Как искупить старую вину? До сих пор Давид знал только один ответ. Дом Вальде, последних, у кого Макта отнял жизни, стоял пустым. Это был ответ. Вернуть долг Первому значит: умереть. — Он так и сказал собеседнику. Январским вечером в гостиной строгого дома Гесси в Короне. Собеседник считал иначе.
— Есть другой способ искупить вину первого Арденса перед Мактой, — уверенно сказал он. Давид удивлённо приподнял бровь, только этим выражая сложную эмоцию, охватившую его. А это была смесь раздражения: «Что за выскочка?» и удивления: «Однако он так уверен в своих словах…»
Он изучал собеседника, прибывшего из столицы специально для странного разговора. Не таясь, Давид смотрел ему прямо в глаза: немногие выдерживали ясный взгляд Гесси, высвечивающий всю ложь и все сомнения. Но этот охотник не отвернулся, не опустил глаз, не выдавил жалкую улыбку. Он был молод, старше Давида всего на пару лет. Перед странным визитом Гесси навёл справки о нём. Сильный охотник. И хитрый: из простых, а уже глава Центра…
— Вальде погиб вовсе не так бездарно, как прежние Арденсы, Давид. Его дети…
— Остались живы. Да, — Давид поморщился. — Это были не родные ему дети, Карл.

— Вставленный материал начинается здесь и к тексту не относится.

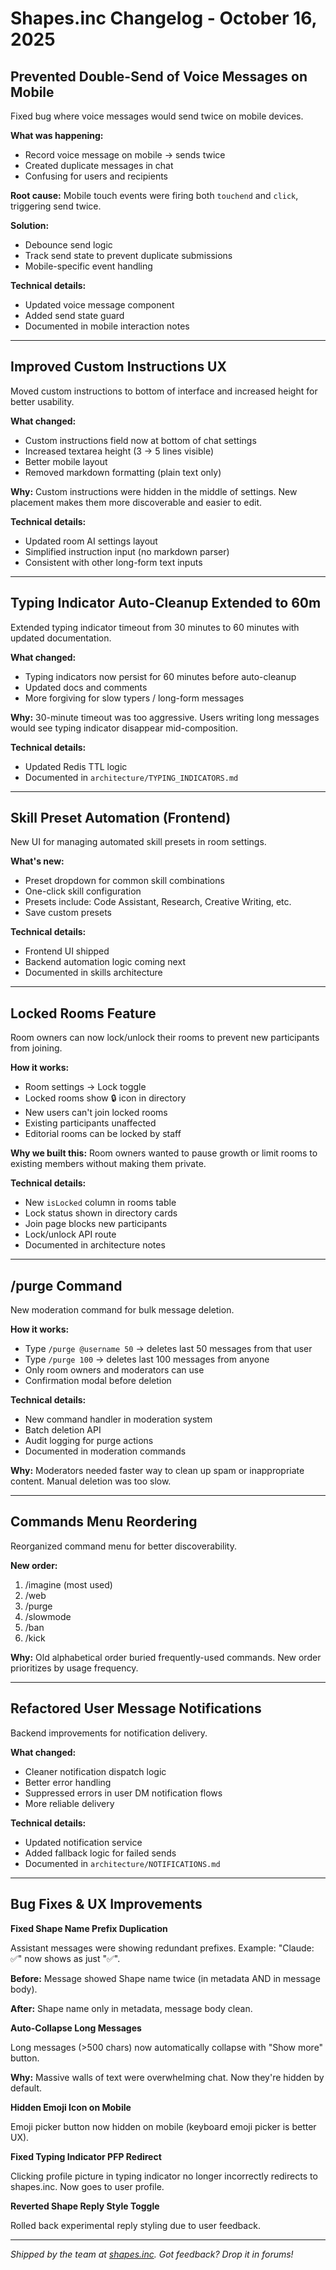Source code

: # Shapes.inc Changelog - October 16, 2025

## Prevented Double-Send of Voice Messages on Mobile

Fixed bug where voice messages would send twice on mobile devices.

**What was happening:**
- Record voice message on mobile → sends twice
- Created duplicate messages in chat
- Confusing for users and recipients

**Root cause:**
Mobile touch events were firing both `touchend` and `click`, triggering send twice.

**Solution:**
- Debounce send logic
- Track send state to prevent duplicate submissions
- Mobile-specific event handling

**Technical details:**
- Updated voice message component
- Added send state guard
- Documented in mobile interaction notes

---

## Improved Custom Instructions UX

Moved custom instructions to bottom of interface and increased height for better usability.

**What changed:**
- Custom instructions field now at bottom of chat settings
- Increased textarea height (3 → 5 lines visible)
- Better mobile layout
- Removed markdown formatting (plain text only)

**Why:**
Custom instructions were hidden in the middle of settings. New placement makes them more discoverable and easier to edit.

**Technical details:**
- Updated room AI settings layout
- Simplified instruction input (no markdown parser)
- Consistent with other long-form text inputs

---

## Typing Indicator Auto-Cleanup Extended to 60m

Extended typing indicator timeout from 30 minutes to 60 minutes with updated documentation.

**What changed:**
- Typing indicators now persist for 60 minutes before auto-cleanup
- Updated docs and comments
- More forgiving for slow typers / long-form messages

**Why:**
30-minute timeout was too aggressive. Users writing long messages would see typing indicator disappear mid-composition.

**Technical details:**
- Updated Redis TTL logic
- Documented in `architecture/TYPING_INDICATORS.md`

---

## Skill Preset Automation (Frontend)

New UI for managing automated skill presets in room settings.

**What's new:**
- Preset dropdown for common skill combinations
- One-click skill configuration
- Presets include: Code Assistant, Research, Creative Writing, etc.
- Save custom presets

**Technical details:**
- Frontend UI shipped
- Backend automation logic coming next
- Documented in skills architecture

---

## Locked Rooms Feature

Room owners can now lock/unlock their rooms to prevent new participants from joining.

**How it works:**
- Room settings → Lock toggle
- Locked rooms show 🔒 icon in directory
- New users can't join locked rooms
- Existing participants unaffected
- Editorial rooms can be locked by staff

**Why we built this:**
Room owners wanted to pause growth or limit rooms to existing members without making them private.

**Technical details:**
- New `isLocked` column in rooms table
- Lock status shown in directory cards
- Join page blocks new participants
- Lock/unlock API route
- Documented in architecture notes

---

## /purge Command

New moderation command for bulk message deletion.

**How it works:**
- Type `/purge @username 50` → deletes last 50 messages from that user
- Type `/purge 100` → deletes last 100 messages from anyone
- Only room owners and moderators can use
- Confirmation modal before deletion

**Technical details:**
- New command handler in moderation system
- Batch deletion API
- Audit logging for purge actions
- Documented in moderation commands

**Why:**
Moderators needed faster way to clean up spam or inappropriate content. Manual deletion was too slow.

---

## Commands Menu Reordering

Reorganized command menu for better discoverability.

**New order:**
1. /imagine (most used)
2. /web
3. /purge
4. /slowmode
5. /ban
6. /kick

**Why:**
Old alphabetical order buried frequently-used commands. New order prioritizes by usage frequency.

---

## Refactored User Message Notifications

Backend improvements for notification delivery.

**What changed:**
- Cleaner notification dispatch logic
- Better error handling
- Suppressed errors in user DM notification flows
- More reliable delivery

**Technical details:**
- Updated notification service
- Added fallback logic for failed sends
- Documented in `architecture/NOTIFICATIONS.md`

---

## Bug Fixes & UX Improvements

**Fixed Shape Name Prefix Duplication**

Assistant messages were showing redundant prefixes. Example: "Claude: ✅" now shows as just "✅".

**Before:** Message showed Shape name twice (in metadata AND in message body).

**After:** Shape name only in metadata, message body clean.

**Auto-Collapse Long Messages**

Long messages (>500 chars) now automatically collapse with "Show more" button.

**Why:** Massive walls of text were overwhelming chat. Now they're hidden by default.

**Hidden Emoji Icon on Mobile**

Emoji picker button now hidden on mobile (keyboard emoji picker is better UX).

**Fixed Typing Indicator PFP Redirect**

Clicking profile picture in typing indicator no longer incorrectly redirects to shapes.inc. Now goes to user profile.

**Reverted Shape Reply Style Toggle**

Rolled back experimental reply styling due to user feedback.

---

*Shipped by the team at [shapes.inc](http://shapes.inc). Got feedback? Drop it in forums!*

— Мой ложный слух хорошо разошёлся по Карде, — охотник улыбнулся. — Разумеется, родные. Ещё полгода назад их кровь несла метку всех Арденсов. А теперь её нет.
— То есть, это ты позволил опорочить имя Лауры Вальде? — возмутился Гесси и осёкся: — Как… больше нет метки?
— Их отец нашёл способ удалить её. Макта не видит врагов в тех, чья кровь чиста от печати первого Арденса. Поэтому он пощадил детей Вальде.
— Что за способ?
— Я расскажу позже. Пока мне нужно твоё согласие… — охотник поднялся из кресла, подошёл к окну. Небо над Короной темнело, всё больше углубляясь.
— Скоро carere morte вылетят на охоту, — спокойно заметил он. — Старший из братьев Гесси, ты не думал о вступлении в Орден?
— Довольно и того, что младший из Гесси посвящает служению жизнь. Меня не готовили в охотники. Почему тебе не обратится к Даниелю или…
— Твой младший брат — не тот, кто мне нужен, — Карл задумчиво побарабанил пальцами по подоконнику. — Мне нужнее потомок Арденса, но не трус, как Солоры и Красы, и не фанатик служения, как твой младший брат. Кто-то, признающий вину всех Арденсов и стремящийся искупить её… Ты.
Давиду стало неуютно. Он заёрзал в кресле. Откуда охотник узнал его мысли… его сны? «Меня не готовили к служению Ордену, — механически повторил он и тут же поправился. — Тем лучше! Значит, у меня свежий взгляд на происходящее… и свежие идеи».
Охотник принял его молчание за согласие, вновь заговорил. Тихо и скоро, короткими, уверенными фразами. Гесси слушал его с ужасом и восторгом. Карл говорил, что годы Ордена сочтены, и, взойдя на пост главы, он намерен перестроить древнее здание. Он видел Орден без покровительства Краса и Асседи, не запершимся в Доне, а уверенно продвигающимся на север, в Карду. Он хотел, чтобы новый Орден был хранителем, а не убийцей Дара…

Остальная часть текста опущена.